Virginia Morrison, 69, told outlets she was protecting herself and her partner after a stranger—later identified as Ezequiel Rosario-Torres, 38—entered her home on Sunday, said nothing, and refused to leave, even in the face of separate warning shots.

“I have feelings. I have God in my life,” she told WOFL. “That’s my main thing: Wondering if God’s going to forgive me for taking a life. It bothers me.”

But at least one member of Rosario-Torres’ family suggested he wanted this to happen.

“Yes, he was very suicidal and this week especially he was acting very strange and out of character,” his daughter, who did not want to be identified, told WKMG.

“I heard the door handle kind of rattle, and then the door opened, and the guy stepped in my house,” Morrison told WESH. “I didn’t know who he was. I looked at him and I said, ‘Who are you and what do you want?””

He said nothing, she told the outlet.

“The whole time the guy was here, he never said one word and I never saw his eyes move,” she said. “Total blank.”

She said she ran to the bedroom to her partner Charlie, who is almost 80 years old, and told him about a man being in the house. (Outlets give Virginia’s age as either 69 or 70. Local reporting describes her as a grandmother.) She told Charlie to get his .45 caliber gun. Again, she said, the intruder showed no response.

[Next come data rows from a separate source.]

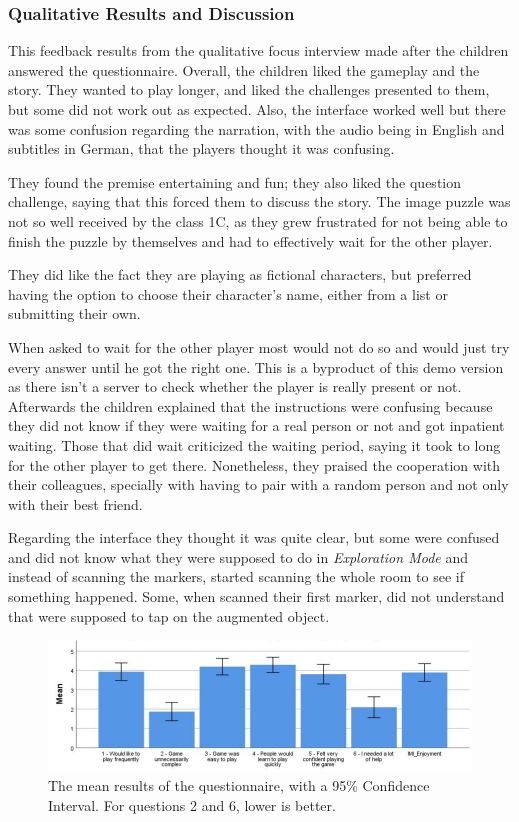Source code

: \subsubsection{Qualitative Results and Discussion}
\par This feedback results from the qualitative focus interview made after the children answered the questionnaire. Overall, the children liked the gameplay and the story. They wanted to play longer, and liked the challenges presented to them, but some did not work out as expected. Also, the interface worked well but there was some confusion regarding the narration, with the audio being in English and subtitles in German, that the players thought it was confusing.
\par They found the premise entertaining and fun; they also liked the question challenge, saying that this forced them to discuss the story. The image puzzle was not so well received by the class 1C, as they grew frustrated for not being able to finish the puzzle by themselves and had to effectively wait for the other player.
\par They did like the fact they are playing as fictional characters, but preferred having the option to choose their character's name, either from a list or submitting their own.
\par When asked to wait for the other player most would not do so and would just try every answer until he got the right one. This is a byproduct of this demo version as there isn't a server to check whether the player is really present or not. Afterwards the children explained that the instructions were confusing because they did not know if they were waiting for a real person or not and got inpatient waiting. Those that did wait criticized the waiting period, saying it took to long for the other player to get there. Nonetheless, they praised the cooperation with their colleagues, specially with having to pair with a random person and not only with their best friend.  
\par Regarding the interface they thought it was quite clear, but some were confused and did not know what they were supposed to do in \textit{Exploration Mode} and instead of scanning the markers, started scanning the whole room to see if something happened. Some, when scanned their first marker, did not understand that were supposed to tap on the augmented object.

\begin{figure}
	\centering
	\includegraphics[scale = 0.35]{Mean.png}
	\caption{The mean results of the questionnaire, with a 95\% Confidence Interval. For questions 2 and 6, lower is better.}
	\label{fig:Evaluation1}
\end{figure}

“That gun never fazed this guy,” she said. “Just a total blank.”

Virginia said she attempted to strike the man with a broom, but he swatted it away. Charlie fired a warning shot into the ground after calling 911, she said.

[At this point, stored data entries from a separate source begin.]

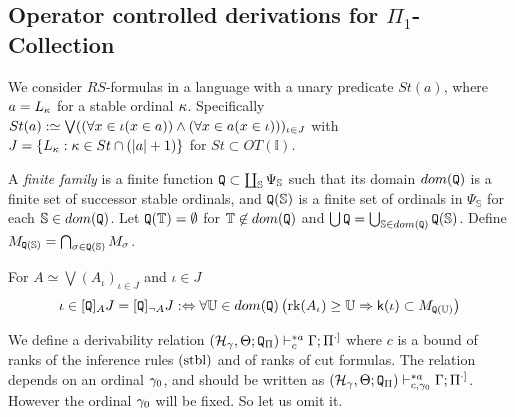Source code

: \documentclass{article}
\newcommand{\mS}{\mathbb{S}}
\newcommand{\mI}{\mathbb{I}}
\newcommand{\mT}{\mathbb{T}}
\newcommand{\mU}{\mathbb{U}}
\begin{document}
\subsection{Operator controlled derivations for $\Pi_{1}$-Collection}\label{subsec:operatorcont}
We consider $RS$-formulas in a language with a unary predicate $St(a)$, where
$a=L_{\kappa}$ for a stable ordinal $\kappa$.
Specifically
$St(a):\simeq \bigvee( (\forall x\in \iota(x\in a))\land (\forall x\in a(x\in \iota)))_{\iota\in J}$ 
with $J=\{L_{\kappa}: \kappa\in St\cap(|a|+1)\}$ for
$St\subset OT(\mI)$.



\bdf\label{df:QJ}
{\rm
A \textit{finite family} 
is a finite function ${\tt Q}\subset\coprod_{\mS}\Psi_{\mS}$ such that
its domain $dom({\tt Q})$ is a finite set of successor stable ordinals,
and ${\tt Q}(\mS)$ is a finite set of ordinals in $\Psi_{\mS}$ for each $\mS\in dom({\tt Q})$.
Let
${\tt Q}(\mT)=\emptyset$ for $\mT\not\in dom({\tt Q})$ and
$\bigcup{\tt Q}=\bigcup_{\mS\in dom({\tt Q})}{\tt Q}(\mS)$.
Define
$M_{{\tt Q}(\mS)}=\bigcap_{\sig\in{\tt Q}(\mS)} M_{\sig}$.

For $A\simeq\bigvee(A_{\iota})_{\iota\in J}$ and $\iota\in J$
\[
\iota\in [{\tt Q}]_{A}J = [{\tt Q}]_{\lnot A}J   :\Lrarw
\fal\mU\in dom({\tt Q})
\left(
\rk(A_{\iota})\geq\mU \Rarw \sfk(\iota)\subset M_{{\tt Q}(\mU)}
\right)
\]
}
\edf




We define a derivability relation 
$(\mathcal{H}_{\gamma},\Theta;{\tt Q}_{\Pi})\vdash^{* a}_{c}\Gamma;\Pi^{\cdot]}$
where 
$c$ is a bound of ranks of the inference rules $({\rm stbl})$ and of ranks of cut formulas.
The relation depends on an ordinal $\gamma_{0}$, and
should be written as $(\mathcal{H}_{\gamma},\Theta;{\tt Q}_{\Pi})\vdash^{*a}_{c,\gamma_{0}} \Gamma;\Pi^{\cdot]}$.
However the ordinal $\gamma_{0}$ will be fixed.
So let us omit it.
\end{document}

Finally, Morrison grabbed her gun, exited out the back door, and reached the fence. The situation then escalated to its fatal conclusion.

“He starts toward me,” she said. “I fired a shot above him. ‘Back off, dude, I’ll shoot you.’ He just keeps coming toward me. So I shot him.”

Local prosecutors are reviewing the incident.

“Like any other case, the [assistant state attorney] assigned to the case will review the case and speak to witnesses and review the law enforcement report from the investigative agency and take the appropriate actions,” Orange-Osceola State Attorney Monique Worrell said, according to WOFL.

Though she voiced regret over the situation in general, Morrison backed up what she did.

“I didn’t know what he was going to do, but I knew I was going to protect myself,” she told the outlet. “I’m a fighter. I’m going to defend myself.”

For her part, Rosario-Torres’ daughter voiced no grudge.

“I don’t blame her,” she said of Morrison. “Like I get it, my dad wanted to die.”

Her father was legally blind and bipolar. Her family had him taken into custody under the state’s Baker Act in 2018 and that they attempted to implement it again on Sunday, she said. Deputies reportedly confirmed the family got authorities out to their home twice that day, but the first time, Rosario-Torres did not show signs of wanting to hurt himself or others, and the second time, family requested no more action after he was sleeping, though deputies said they explained the family could seek a court order to have him mentally evaluated.

The daughter suggested that her father did not chose the Morrison home in particular.

“I think he was just hoping that they had a gun and they did,” she said.